You have to work on the Kiva dataset. Some information on the datasets are on the Kaggle web page.

All groups and individual must do the following:

Normalize the loan_lenders table. In the normalized table, each row must have one loan_id and one lender.
For each loan, add a column duration corresponding to the number of days between the disburse time and the planned expiration time. If any of those two dates is missing, also the duration must be missing.
Find the lenders that have funded at least twice.
For each country, compute how many loans have involved that country as borrowers.
For each country, compute the overall amount of money borrowed.
Like the previous point, but expressed as a percentage of the overall amount lent.
Like the three previous points, but split for each year (with respect to disburse time).
For each lender, compute the overall amount of money lent. For each loan that has more than one lender, you must assume that all lenders contributed the same amount.
For each country, compute the difference between the overall amount of money lent and the overall amount of money borrowed. Since the country of the lender is often unknown, you can assume that the true distribution among the countries is the same as the one computed from the rows where the country is known.
Which country has the highest ratio between the difference computed at the previous point and the population?
Which country has the highest ratio between the difference computed at point 9 and the population that is not below the poverty line?
For each year, compute the total amount of loans. Each loan that has planned expiration time and disburse time in different years must have its amount distributed proportionally to the number of days in each year. For example, a loan with disburse time December 1st, 2016, planned expiration time January 30th 2018, and amount 5000USD has an amount of 5000USD * 31 / (31+365+30) = 363.85 for 2016, 5000USD * 365 / (31+365+30) = 4284.04 for 2017, and 5000USD * 30 / (31+365+30) = 352.11 for 2018.

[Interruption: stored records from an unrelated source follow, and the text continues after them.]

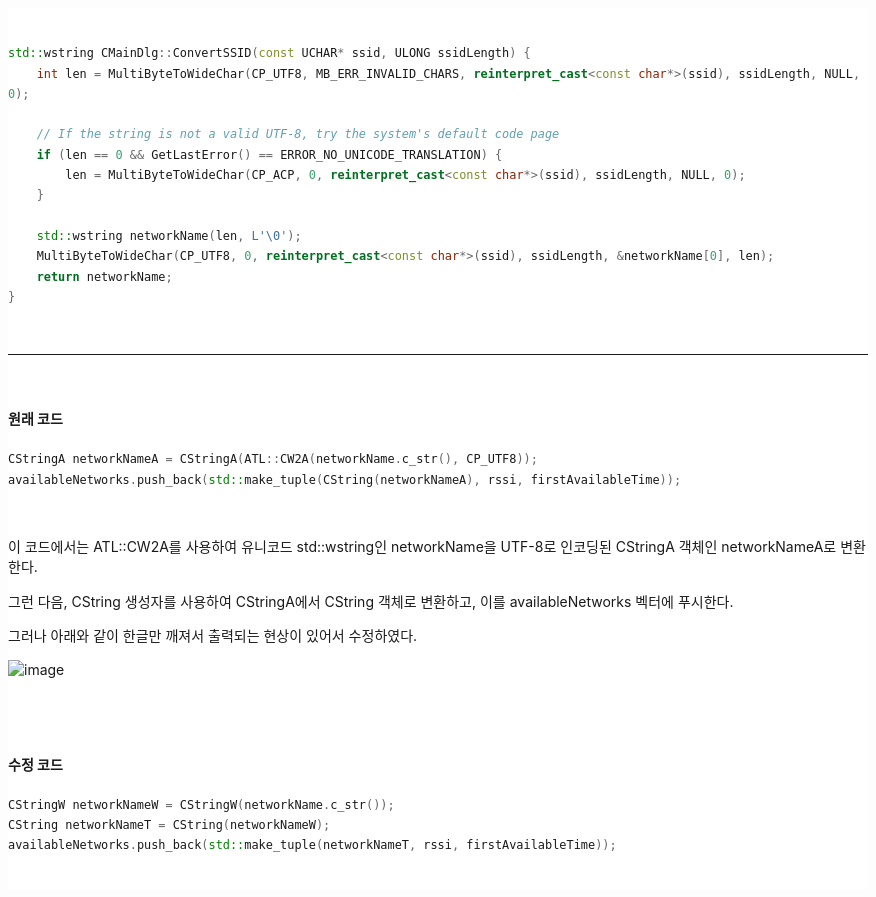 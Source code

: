 <br/>

```c++
std::wstring CMainDlg::ConvertSSID(const UCHAR* ssid, ULONG ssidLength) {
	int len = MultiByteToWideChar(CP_UTF8, MB_ERR_INVALID_CHARS, reinterpret_cast<const char*>(ssid), ssidLength, NULL, 0);

	// If the string is not a valid UTF-8, try the system's default code page
	if (len == 0 && GetLastError() == ERROR_NO_UNICODE_TRANSLATION) {
		len = MultiByteToWideChar(CP_ACP, 0, reinterpret_cast<const char*>(ssid), ssidLength, NULL, 0);
	}

	std::wstring networkName(len, L'\0');
	MultiByteToWideChar(CP_UTF8, 0, reinterpret_cast<const char*>(ssid), ssidLength, &networkName[0], len);
	return networkName;
}
```

<br/>

---

<br/>

#### 원래 코드

```c++
CStringA networkNameA = CStringA(ATL::CW2A(networkName.c_str(), CP_UTF8));
availableNetworks.push_back(std::make_tuple(CString(networkNameA), rssi, firstAvailableTime));
```

<br/>

이 코드에서는 ATL::CW2A를 사용하여 유니코드 std::wstring인 networkName을 UTF-8로 인코딩된 CStringA 객체인 networkNameA로 변환한다. 

그런 다음, CString 생성자를 사용하여 CStringA에서 CString 객체로 변환하고, 이를 availableNetworks 벡터에 푸시한다.

그러나 아래와 같이 한글만 깨져서 출력되는 현상이 있어서 수정하였다.

![image](https://user-images.githubusercontent.com/68185569/229327726-c201d931-f95e-4d8a-9970-ea057b1f218d.png)

<br/>

<br/>

#### 수정 코드

```c++
CStringW networkNameW = CStringW(networkName.c_str());
CString networkNameT = CString(networkNameW);
availableNetworks.push_back(std::make_tuple(networkNameT, rssi, firstAvailableTime));
```

<br/>
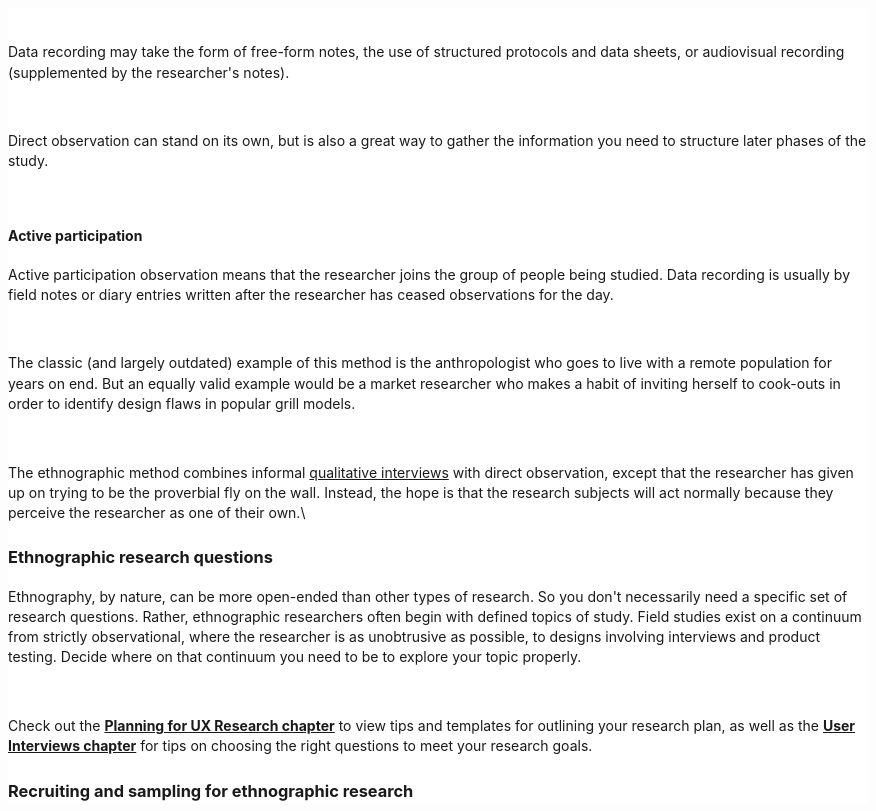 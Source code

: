 ‍

Data recording may take the form of free-form notes, the use of
structured protocols and data sheets, or audiovisual recording
(supplemented by the researcher\'s notes).

‍

Direct observation can stand on its own, but is also a great way to
gather the information you need to structure later phases of the study.

‍

#### Active participation

Active participation observation means that the researcher joins the
group of people being studied. Data recording is usually by field notes
or diary entries written after the researcher has ceased observations
for the day. 

‍

The classic (and largely outdated) example of this method is the
anthropologist who goes to live with a remote population for years on
end. But an equally valid example would be a market researcher who makes
a habit of inviting herself to cook-outs in order to identify design
flaws in popular grill models. 

‍

The ethnographic method combines informal [qualitative
interviews](https://www.userinterviews.com/ux-research-field-guide-chapter/user-interviews)
with direct observation, except that the researcher has given up on
trying to be the proverbial fly on the wall. Instead, the hope is that
the research subjects will act normally because they perceive the
researcher as one of their own.\

### Ethnographic research questions 

Ethnography, by nature, can be more open-ended than other types of
research. So you don\'t necessarily need a specific set of research
questions. Rather, ethnographic researchers often begin with defined
topics of study. Field studies exist on a continuum from strictly
observational, where the researcher is as unobtrusive as possible, to
designs involving interviews and product testing. Decide where on that
continuum you need to be to explore your topic properly.

‍

Check out the [**Planning for UX Research
chapter**](https://www.userinterviews.com/ux-research-field-guide-module/planning-user-research)
to view tips and templates for outlining your research plan, as well as
the [**User Interviews
chapter**](https://www.userinterviews.com/ux-research-field-guide-chapter/user-interviews)
for tips on choosing the right questions to meet your research goals. 

### Recruiting and sampling for ethnographic research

The following part of the exercise must be done only by groups with two or three people

For each value of repayment_interval, add a new column to the lenders dataframe that contains the total amount of money corresponding to loans in such state
What is the occupation with the highest average amount of money lent (the average must be computed over all lenders with a given occupation)?
Cluster the loans according to the year-month of disburse time.
For each country, compute its overall GNI, by multiplying the per capita GNI with its population.

The following part of the exercise must be done only by groups with three people

Find the country with the highest rate of irregular repayment interval.
Find the country with the highest fraction of loaned amount with irregular repayment interval.

Notes

It is mandatory to use GitHub for developing the project.
The project must be a jupyter notebook.
There is no restriction on the libraries that can be used, nor on the Python version.
Post any question on the Discussions forum